== DATA RECORDS ==
+--
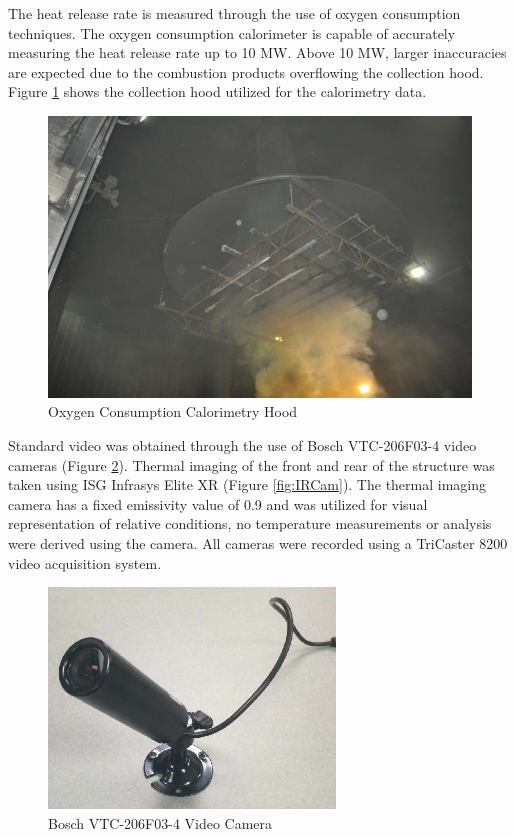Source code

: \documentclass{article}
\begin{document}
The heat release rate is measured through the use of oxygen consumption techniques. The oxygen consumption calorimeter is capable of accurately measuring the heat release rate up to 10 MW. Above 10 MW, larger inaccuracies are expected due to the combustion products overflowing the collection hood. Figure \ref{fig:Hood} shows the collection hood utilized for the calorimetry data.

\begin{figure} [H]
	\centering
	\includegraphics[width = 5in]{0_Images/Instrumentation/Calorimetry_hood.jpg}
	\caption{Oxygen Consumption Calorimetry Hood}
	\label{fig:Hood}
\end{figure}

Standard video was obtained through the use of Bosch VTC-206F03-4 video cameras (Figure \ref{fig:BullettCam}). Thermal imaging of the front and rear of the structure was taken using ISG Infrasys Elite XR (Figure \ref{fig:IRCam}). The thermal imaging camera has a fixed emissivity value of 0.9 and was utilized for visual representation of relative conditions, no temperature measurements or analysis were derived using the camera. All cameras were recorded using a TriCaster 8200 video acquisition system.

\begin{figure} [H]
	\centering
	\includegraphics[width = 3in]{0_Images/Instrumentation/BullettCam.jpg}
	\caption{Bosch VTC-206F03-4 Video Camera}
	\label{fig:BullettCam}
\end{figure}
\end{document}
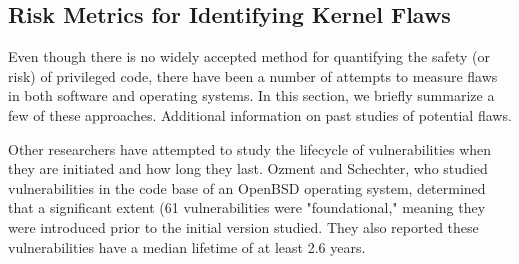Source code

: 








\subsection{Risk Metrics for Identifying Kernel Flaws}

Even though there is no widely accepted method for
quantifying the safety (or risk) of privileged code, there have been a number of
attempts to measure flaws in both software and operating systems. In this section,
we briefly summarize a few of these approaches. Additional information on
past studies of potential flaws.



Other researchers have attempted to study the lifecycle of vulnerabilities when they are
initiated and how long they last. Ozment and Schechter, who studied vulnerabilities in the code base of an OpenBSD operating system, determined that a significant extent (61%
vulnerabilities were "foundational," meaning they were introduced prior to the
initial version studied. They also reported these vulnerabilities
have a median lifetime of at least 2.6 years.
+--
== ACTIVITY ==
Restate the entries word for word, though any image they contain should not appear.

== SOLVED PROBLEM ==
Source code

: \documentclass{article}
\begin{document}
The heat release rate is measured through the use of oxygen consumption techniques. The oxygen consumption calorimeter is capable of accurately measuring the heat release rate up to 10 MW. Above 10 MW, larger inaccuracies are expected due to the combustion products overflowing the collection hood. Figure \ref{fig:Hood} shows the collection hood utilized for the calorimetry data.

\begin{figure} [H]
	\centering
	\includegraphics[width = 5in]{0_Images/Instrumentation/Calorimetry_hood.jpg}
	\caption{Oxygen Consumption Calorimetry Hood}
	\label{fig:Hood}
\end{figure}

Standard video was obtained through the use of Bosch VTC-206F03-4 video cameras (Figure \ref{fig:BullettCam}). Thermal imaging of the front and rear of the structure was taken using ISG Infrasys Elite XR (Figure \ref{fig:IRCam}). The thermal imaging camera has a fixed emissivity value of 0.9 and was utilized for visual representation of relative conditions, no temperature measurements or analysis were derived using the camera. All cameras were recorded using a TriCaster 8200 video acquisition system.

\begin{figure} [H]
	\centering
	\includegraphics[width = 3in]{0_Images/Instrumentation/BullettCam.jpg}
	\caption{Bosch VTC-206F03-4 Video Camera}
	\label{fig:BullettCam}
\end{figure}
\end{document}
Source code

: 








\subsection{Risk Metrics for Identifying Kernel Flaws}

Even though there is no widely accepted method for
quantifying the safety (or risk) of privileged code, there have been a number of
attempts to measure flaws in both software and operating systems. In this section,
we briefly summarize a few of these approaches. Additional information on
past studies of potential flaws.



Other researchers have attempted to study the lifecycle of vulnerabilities when they are
initiated and how long they last. Ozment and Schechter, who studied vulnerabilities in the code base of an OpenBSD operating system, determined that a significant extent (61%
vulnerabilities were "foundational," meaning they were introduced prior to the
initial version studied. They also reported these vulnerabilities
have a median lifetime of at least 2.6 years.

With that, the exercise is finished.